Bad Bunny singles chronology
| "El Clúb" (2024) | "Pitorro de Coco" (2024) | "Baile Inolvidable" (2025) |

Music video
- "Pitorro de Coco" on YouTube

= Pitorro de Coco =

"Pitorro de Coco" (stylized as "PIToRRO DE COCO"; ) is a song by Puerto Rican rapper Bad Bunny. It was released on December 26, 2024, through Rimas Entertainment, as the second single from his sixth solo studio album, Debí Tirar Más Fotos (2025).

==Music and lyrics==
Named after a Puerto Rican rum, "Pitorro de Coco" deals with the artist's heartbreak over a previous lover during the holidays. It explores themes of loneliness and nostalgia as the new year approaches and incorporates elements of Puerto Rican artist Chuíto el de Bayamón's iconic Christmas song from his album Música Jíbara Para Las Navidades. The song embraces Bad Bunny's roots with a pure jíbaro rhythm, a traditional Afro-Caribbean genre from Puerto Rico.

==Music video==
An official music video was released for the single on December 31, 2024. Directed by Benito Antonio himself and Robison Florian, the video sees the artist dressed in a baby blue suit, sunglasses and a winter trapper hat in the middle of a festive New Year's party.

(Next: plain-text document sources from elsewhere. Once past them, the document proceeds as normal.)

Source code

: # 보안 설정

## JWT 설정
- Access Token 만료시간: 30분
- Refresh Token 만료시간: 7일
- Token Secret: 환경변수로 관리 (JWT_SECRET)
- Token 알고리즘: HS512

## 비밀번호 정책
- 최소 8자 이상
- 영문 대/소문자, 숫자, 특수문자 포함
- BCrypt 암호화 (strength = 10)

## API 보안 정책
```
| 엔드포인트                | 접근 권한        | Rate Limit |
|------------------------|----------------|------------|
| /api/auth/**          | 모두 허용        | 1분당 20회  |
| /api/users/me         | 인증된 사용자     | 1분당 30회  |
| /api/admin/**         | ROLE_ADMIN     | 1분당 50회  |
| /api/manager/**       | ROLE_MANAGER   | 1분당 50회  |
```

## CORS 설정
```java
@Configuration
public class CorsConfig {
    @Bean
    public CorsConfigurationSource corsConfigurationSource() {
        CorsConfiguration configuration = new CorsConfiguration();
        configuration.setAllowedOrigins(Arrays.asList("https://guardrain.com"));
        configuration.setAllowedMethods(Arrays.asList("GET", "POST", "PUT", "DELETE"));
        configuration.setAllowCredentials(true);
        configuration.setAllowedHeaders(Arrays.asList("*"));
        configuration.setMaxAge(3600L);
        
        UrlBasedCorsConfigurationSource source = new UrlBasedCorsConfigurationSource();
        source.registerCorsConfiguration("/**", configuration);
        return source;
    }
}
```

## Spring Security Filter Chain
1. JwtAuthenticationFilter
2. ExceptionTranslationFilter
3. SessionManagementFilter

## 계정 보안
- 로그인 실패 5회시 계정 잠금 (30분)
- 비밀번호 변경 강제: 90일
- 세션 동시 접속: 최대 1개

Around him the party goes on, including several women walking past the camera, while Bad Bunny sits on a plastic chair in the center of the frame and sings about missing his lover during the holiday.

==Charts==

Chart performance for "Pitorro de Coco"
| Chart (2025–2026) | Peak position |
|---|---|
| Argentina Hot 100 (Billboard) | 59 |
| Bolivia (Billboard) | 22 |
| Chile (Billboard) | 25 |
| Colombia (Billboard) | 20 |
| Costa Rica (FONOTICA) | 19 |
| Ecuador (Billboard) | 16 |
| France (SNEP) | 177 |
| Global 200 (Billboard) | 33 |
| Portugal (AFP) | 35 |
| Spain (PROMUSICAE) | 11 |
| US Billboard Hot 100 | 50 |
| US Hot Latin Songs (Billboard) | 10 |
| US Hot Tropical Songs (Billboard) | 6 |

==Certifications==

Certifications for "Pitorro de Coco"
| Region | Certification | Certified units/sales |
| Portugal (AFP) | Gold | 12,000^{‡} |
| Spain (Promusicae) | Platinum | 100,000^{‡} |
^{‡} Sales+streaming figures based on certification alone.